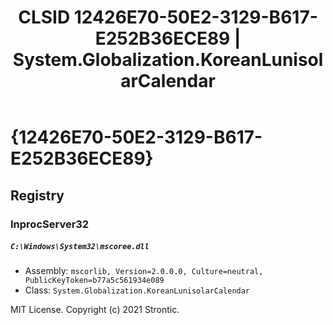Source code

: ﻿---
title: "CLSID 12426E70-50E2-3129-B617-E252B36ECE89 | System.Globalization.KoreanLunisolarCalendar"
excerpt: What is COM-Object CLSID 12426E70-50E2-3129-B617-E252B36ECE89?
---

# {12426E70-50E2-3129-B617-E252B36ECE89}


## Registry


### InprocServer32

##### `C:\Windows\System32\mscoree.dll`
* Assembly: `mscorlib, Version=2.0.0.0, Culture=neutral, PublicKeyToken=b77a5c561934e089`
* Class: `System.Globalization.KoreanLunisolarCalendar`

MIT License. Copyright (c) 2021 Strontic.


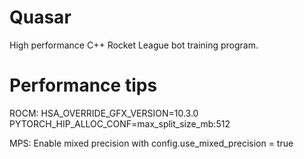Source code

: # Quasar

High performance C++ Rocket League bot training program.

# Performance tips

ROCM:
HSA_OVERRIDE_GFX_VERSION=10.3.0 PYTORCH_HIP_ALLOC_CONF=max_split_size_mb:512

MPS:
Enable mixed precision with config.use_mixed_precision = true
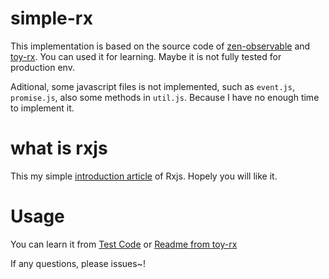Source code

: # simple-rx
This implementation is based on the source code of [zen-observable](https://github.com/zenparsing/zen-observable) and [toy-rx](https://github.com/staltz/toy-rx).
You can used it for learning. Maybe it is not fully tested for production env.

Aditional, some javascript files is not implemented, such as `event.js`, `promise.js`, also some methods in `util.js`.
Because I have no enough time to implement it.

# what is rxjs
This my simple [introduction article](https://zhuanlan.zhihu.com/p/48423520) of Rxjs.
Hopely you will like it.

# Usage
You can learn it from [Test Code](./test/test.js) or [Readme from toy-rx](https://github.com/staltz/toy-rx)


If any questions, please issues~!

(WORK TO BE COMPLETED) Would you copy all the material exactly, dropping the pictures?

(EXERCISE SOLUTION)
Source code

: ﻿---
title: "CLSID 12426E70-50E2-3129-B617-E252B36ECE89 | System.Globalization.KoreanLunisolarCalendar"
excerpt: What is COM-Object CLSID 12426E70-50E2-3129-B617-E252B36ECE89?
---

# {12426E70-50E2-3129-B617-E252B36ECE89}


## Registry


### InprocServer32

##### `C:\Windows\System32\mscoree.dll`
* Assembly: `mscorlib, Version=2.0.0.0, Culture=neutral, PublicKeyToken=b77a5c561934e089`
* Class: `System.Globalization.KoreanLunisolarCalendar`

MIT License. Copyright (c) 2021 Strontic.


Source code

: # Quasar

High performance C++ Rocket League bot training program.

# Performance tips

ROCM:
HSA_OVERRIDE_GFX_VERSION=10.3.0 PYTORCH_HIP_ALLOC_CONF=max_split_size_mb:512

MPS:
Enable mixed precision with config.use_mixed_precision = true
Source code

: # simple-rx
This implementation is based on the source code of [zen-observable](https://github.com/zenparsing/zen-observable) and [toy-rx](https://github.com/staltz/toy-rx).
You can used it for learning. Maybe it is not fully tested for production env.

Aditional, some javascript files is not implemented, such as `event.js`, `promise.js`, also some methods in `util.js`.
Because I have no enough time to implement it.

# what is rxjs
This my simple [introduction article](https://zhuanlan.zhihu.com/p/48423520) of Rxjs.
Hopely you will like it.

# Usage
You can learn it from [Test Code](./test/test.js) or [Readme from toy-rx](https://github.com/staltz/toy-rx)


If any questions, please issues~!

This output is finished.